The world’s most populous region for high-net-worth individuals sees its community grow marginally, despite declines in Hong Kong and India on the back of stock market slumps.
Thailand, Indonesia lead growth of Asia’s wealthy

The emerging economies of Thailand and Indonesia are driving growth in wealthy individuals across Asia-Pacific – the world’s most populous region for high-net-worth individuals (HWNIs), as reported earlier this year.

Thailand saw a 12.8% increase in the number of individuals with $1 million or more in net worth in 2010-11 (despite the flooding which wreaked havoc to the economy last year), while Indonesia witnessed 8.2% growth, finds the Asia-Pacific Wealth Report 2012 published by RBC Wealth Management and consultancy Capgemini.

But perversely, the performance of both nations goes against a sharp slowdown in the growth rate of the region’s HNWI community, with Asia-Pacific expanding just 1.6% year-on-year, compared with 9.7% in 2009-10.

The volatile markets of Hong Kong and India were most to blame.
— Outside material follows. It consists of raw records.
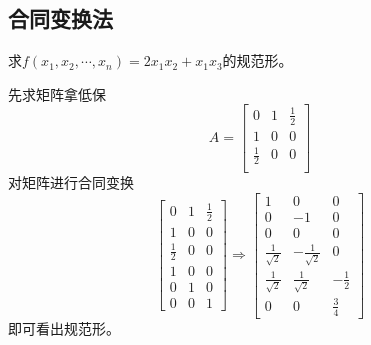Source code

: \documentclass[lang=cn,10pt]{elegantbook}
\begin{document}
\subsection{合同变换法}
\begin{example}
	求$f(x_{1},x_{2},\cdots,x_{n})=2x_{1}x_{2}+x_{1}x_{3}$的规范形。
\end{example}
\begin{solution}
	
	先求矩阵拿低保
	\begin{equation*}
		A=\left[ \begin{matrix}
			0&		1&		\frac{1}{2}\\
			1&		0&		0\\
			\frac{1}{2}&		0&		0\\
		\end{matrix} \right] 
	\end{equation*}
	对矩阵进行合同变换
	\begin{equation*}
		\begin{bmatrix}
			0&		1&		\frac{1}{2}\\
			1&		0&		0\\
			\frac{1}{2}&		0&		0\\
			1&0  & 0\\
			0& 1 &0 \\
			0 & 0 &1
		\end{bmatrix}\Longrightarrow \begin{bmatrix}
			1& 0 &0 \\
			0&-1  &0 \\
			0&0  &0 \\
			\frac{1}{\sqrt{2} } &-\frac{1}{\sqrt{2} }  & 0\\
			\frac{1}{\sqrt{2} }& \frac{1}{\sqrt{2} }&-\frac{1}{2 }\\
			0 & 0 &\frac{3}{4 }
		\end{bmatrix}
	\end{equation*}
	即可看出规范形。
\end{solution}
\end{document}
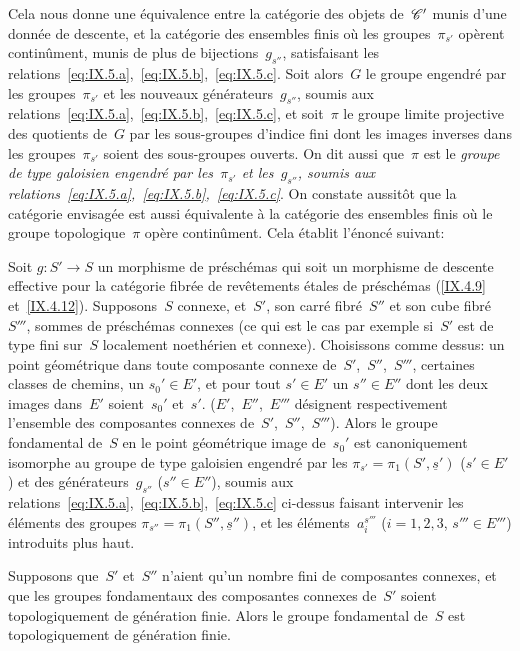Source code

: Cela nous donne une \'equivalence entre la cat\'egorie des objets
de~$\cal{C}'$ munis d'une
donn\'ee de descente, et la cat\'egorie des ensembles finis o\`u
les groupes~$\pi_{s'}$ op\`erent contin\^ument, munis de plus de
bijections~$g_{s''}$, satisfaisant les
relations~\ref{eq:IX.5.a},~\ref{eq:IX.5.b},~\ref{eq:IX.5.c}. Soit
alors~$G$ le groupe engendr\'e par les groupes~$\pi_{s'}$ et les
nouveaux g\'en\'erateurs~$g_{s''}$, soumis aux
relations~\ref{eq:IX.5.a},~\ref{eq:IX.5.b},~\ref{eq:IX.5.c}, et
soit~$\pi$ le groupe limite projective des quotients de~$G$ par les
sous-groupes d'indice fini dont les images inverses dans les
groupes~$\pi_{s'}$ soient des sous-groupes ouverts. On dit aussi
que~$\pi$ est le \emph{groupe de type galoisien engendré par
les~$\pi_{s'}$ et les~$g_{s''}$, soumis aux
relations~\ref{eq:IX.5.a},~\ref{eq:IX.5.b},~\ref{eq:IX.5.c}}. On
constate aussit\^ot que la cat\'egorie envisag\'ee est aussi
\'equivalente \`a la cat\'egorie des ensembles finis o\`u le
groupe topologique~$\pi$ op\`ere contin\^ument. Cela \'etablit
l'\'enonc\'e suivant:
\begin{theoreme}
\label{IX.5.1}
Soit $g\colon S'\to S$ un morphisme de pr\'esch\'emas qui soit un
morphisme de descente effective pour la cat\'egorie fibr\'ee de
rev\^etements \'etales de pr\'esch\'emas (\cf \ref{IX.4.9}
et~\ref{IX.4.12}). Supposons~$S$ connexe, et~$S'$, son carr\'e
fibr\'e~$S''$ et son cube fibr\'e~$S'''$, sommes de
pr\'esch\'emas connexes (ce qui est le cas par exemple si~$S'$ est
de type fini sur~$S$ localement noeth\'erien et connexe).
Choisissons comme dessus: un point g\'eom\'etrique dans toute
composante connexe de~$S'$,~$S''$,~$S'''$, certaines classes de
chemins, un $s_0'\in E'$, et pour tout $s'\in E'$ un
$s''\in E''$
dont les deux images dans~$E'$ soient~$s_0'$ et~$s'$.
($E'$,~$E''$,~$E'''$ d\'esignent respectivement l'ensemble des
composantes connexes de~$S'$,~$S''$,~$S'''$). Alors le groupe
fondamental de~$S$ en le point g\'eom\'etrique image de~$s_0'$ est
canoniquement isomorphe au groupe de type galoisien engendr\'e par
les $\pi_{s'}=\pi_1(S',\underline{s}')$ ($s'\in E'$) et des
g\'en\'erateurs~$g_{s''}$ ($s''\in E''$), soumis aux
relations~\ref{eq:IX.5.a},~\ref{eq:IX.5.b},~\ref{eq:IX.5.c} ci-dessus
faisant intervenir les \'el\'ements des groupes
$\pi_{s''}=\pi_1(S'',\underline{s}'')$, et les
\'el\'ements~$a_i^{s'''}$ ($i=1,2,3$, $s'''\in E'''$) introduits
plus haut.
\end{theoreme}

\begin{corollaire}
\label{IX.5.2}
Supposons que~$S'$ et~$S''$ n'aient qu'un nombre fini de composantes
connexes, et que les groupes fondamentaux des composantes connexes
de~$S'$ soient topologiquement de g\'en\'eration finie. Alors le
groupe fondamental de~$S$ est topologiquement de g\'en\'eration
finie.
\end{corollaire}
The former saw 17,000 drop out of the HNWI band in 2011, a 17.4% decline year-on-year, while the latter saw an 18% decline in HNWI population.

It partly explains why Asia-Pacific HNWIs as a whole suffered a -1.1% decline in financial wealth for 2010-11, compared with +12.1% the previous year. This was led by a -20.1% drop in Hong Kong and a -18% dip in India.

Alex Khein, COO of BlueBay Asset Management who presented the report findings yesterday, explained that the story of HNWIs in Hong Kong and India was correlated to the performance of equity markets. The MSCI Index for India led the way with a -38% decline for 2010-11.

He noted, too, that stock market declines would have a commensurately bigger negative impact on the net worth of ultra-high-net-worth individuals, who account for just 0.6% of the HNWI community but 25% of the wealth.

Interestingly, Japan showed an increase in both HNWI population and their net worth. Khein pointed out that the government there has done a good job in stimulating the economy and spurring consumer demand following the earthquake in the first quarter of 2011.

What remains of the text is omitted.